Keep your models organized:

```text Text theme={null}
/workspace/stable-diffusion-webui/models/
├── Stable-diffusion/      # Main models
├── Lora/                  # LoRA models
├── VAE/                   # VAE files
└── embeddings/            # Textual inversions
```

You can access jupyter clicking on the jupyter button on the instance card to easily upload and download files.

## Optimization Tips

### &#x20;Performance Settings

Access Settings > Performance in Web UI:

* Enable xformers memory efficient attention
* Use float16 precision when possible
* Optimize VRAM usage based on your GPU

### Batch Processing

For multiple images:

* Use batch count for variations
* Use batch size for parallel processing
* Monitor GPU memory usage

### Memory Management

```python icon="python" Python theme={null}
# Recommended settings for different GPU sizes
8GB GPU:
- max_batch_count: 4
- max_batch_size: 2

12GB GPU:
- max_batch_count: 6
- max_batch_size: 3

24GB+ GPU:
- max_batch_count: 10
- max_batch_size: 5
```

## Advanced Features

### Custom Scripts

Place custom scripts in:

```bash Bash theme={null}
/workspace/stable-diffusion-webui/scripts/
```

### Extensions Management

Popular extensions are pre-installed.
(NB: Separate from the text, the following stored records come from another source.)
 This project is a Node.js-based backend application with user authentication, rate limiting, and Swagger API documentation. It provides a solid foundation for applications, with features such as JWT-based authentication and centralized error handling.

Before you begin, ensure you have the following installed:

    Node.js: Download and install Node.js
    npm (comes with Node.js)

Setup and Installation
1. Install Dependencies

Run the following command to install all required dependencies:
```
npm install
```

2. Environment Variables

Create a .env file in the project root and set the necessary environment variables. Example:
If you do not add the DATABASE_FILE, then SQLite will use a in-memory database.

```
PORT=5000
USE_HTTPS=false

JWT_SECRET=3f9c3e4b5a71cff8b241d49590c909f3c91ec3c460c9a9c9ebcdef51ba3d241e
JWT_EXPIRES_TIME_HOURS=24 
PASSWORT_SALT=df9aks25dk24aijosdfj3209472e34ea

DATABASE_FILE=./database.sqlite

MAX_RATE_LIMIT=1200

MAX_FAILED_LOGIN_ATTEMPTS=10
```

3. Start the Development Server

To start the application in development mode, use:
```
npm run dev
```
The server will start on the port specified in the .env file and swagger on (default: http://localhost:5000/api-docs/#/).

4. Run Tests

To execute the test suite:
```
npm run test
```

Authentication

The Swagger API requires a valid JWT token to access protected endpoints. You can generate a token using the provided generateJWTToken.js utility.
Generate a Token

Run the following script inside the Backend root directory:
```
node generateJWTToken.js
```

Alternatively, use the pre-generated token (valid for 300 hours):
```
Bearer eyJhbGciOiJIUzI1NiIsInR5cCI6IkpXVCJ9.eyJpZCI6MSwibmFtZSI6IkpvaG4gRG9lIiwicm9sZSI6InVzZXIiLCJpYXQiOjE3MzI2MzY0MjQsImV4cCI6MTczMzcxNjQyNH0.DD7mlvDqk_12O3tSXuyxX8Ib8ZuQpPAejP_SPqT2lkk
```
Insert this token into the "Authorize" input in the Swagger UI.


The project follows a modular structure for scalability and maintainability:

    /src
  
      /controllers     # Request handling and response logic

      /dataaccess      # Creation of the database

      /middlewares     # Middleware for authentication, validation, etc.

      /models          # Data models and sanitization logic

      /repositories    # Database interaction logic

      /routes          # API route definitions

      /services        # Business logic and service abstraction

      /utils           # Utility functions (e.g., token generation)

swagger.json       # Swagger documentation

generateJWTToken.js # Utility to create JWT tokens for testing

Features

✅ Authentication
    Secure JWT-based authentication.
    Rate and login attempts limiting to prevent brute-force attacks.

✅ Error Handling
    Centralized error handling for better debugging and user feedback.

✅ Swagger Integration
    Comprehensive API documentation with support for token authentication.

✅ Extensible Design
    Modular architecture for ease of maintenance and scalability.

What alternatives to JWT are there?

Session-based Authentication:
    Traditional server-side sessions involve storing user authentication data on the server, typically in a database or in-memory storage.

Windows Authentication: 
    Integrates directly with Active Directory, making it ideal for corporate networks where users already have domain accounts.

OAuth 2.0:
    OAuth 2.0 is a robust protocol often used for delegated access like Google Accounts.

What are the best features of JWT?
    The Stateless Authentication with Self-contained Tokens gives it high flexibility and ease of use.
Add more via Web UI:

* Extensions tab
* Install from URL
* Restart UI to apply

### API Usage

Enable API in settings:

```bash Bash theme={null}
# Add to config.json
{
    "api": {
        "enable_api": true,
        "api_auth": false
    }
}
```

## Troubleshooting

### Common Issues and Solutions

* **Out of Memory (OOM)**
  * Reduce batch size
  * Lower resolution
  * Enable optimization settings
* **Slow Generation**
  * Check GPU utilization
  * Verify model loading
  * Consider switching to half precision
* **Connection Issues**
  * Use --listen flag for network access
  * Check instance status
  * Verify network settings

## Best Practices

### Workflow Management

* Save prompts for reuse
* Use version control for custom scripts
* Document model combinations

### Resource Optimization

* Monitor costs in Billing tab
* Use appropriate batch sizes
* Clean up unused models

### Quality Control

* Maintain prompt libraries
* Document successful settings
* Track model performance

## Cost Optimization

### Instance Selection

* Compare GPU prices
* Consider spot instances
* Monitor usage patterns

### Storage Management

* Remove unused models
* Archive generated images
* Use efficient formats

## Additional Resources

* [Vast.ai Documentation](https://vast.ai/docs/)
* [Stable Diffusion Web UI Wiki](https://github.com/AUTOMATIC1111/stable-diffusion-webui/wiki)
* [CivitAI Models](https://civitai.com/)

## Conclusion

Running image generation workloads on Vast.ai provides a cost-effective way to access powerful GPUs. By following this guide and best practices, you can efficiently set up and manage your image generation pipeline while optimizing costs and performance.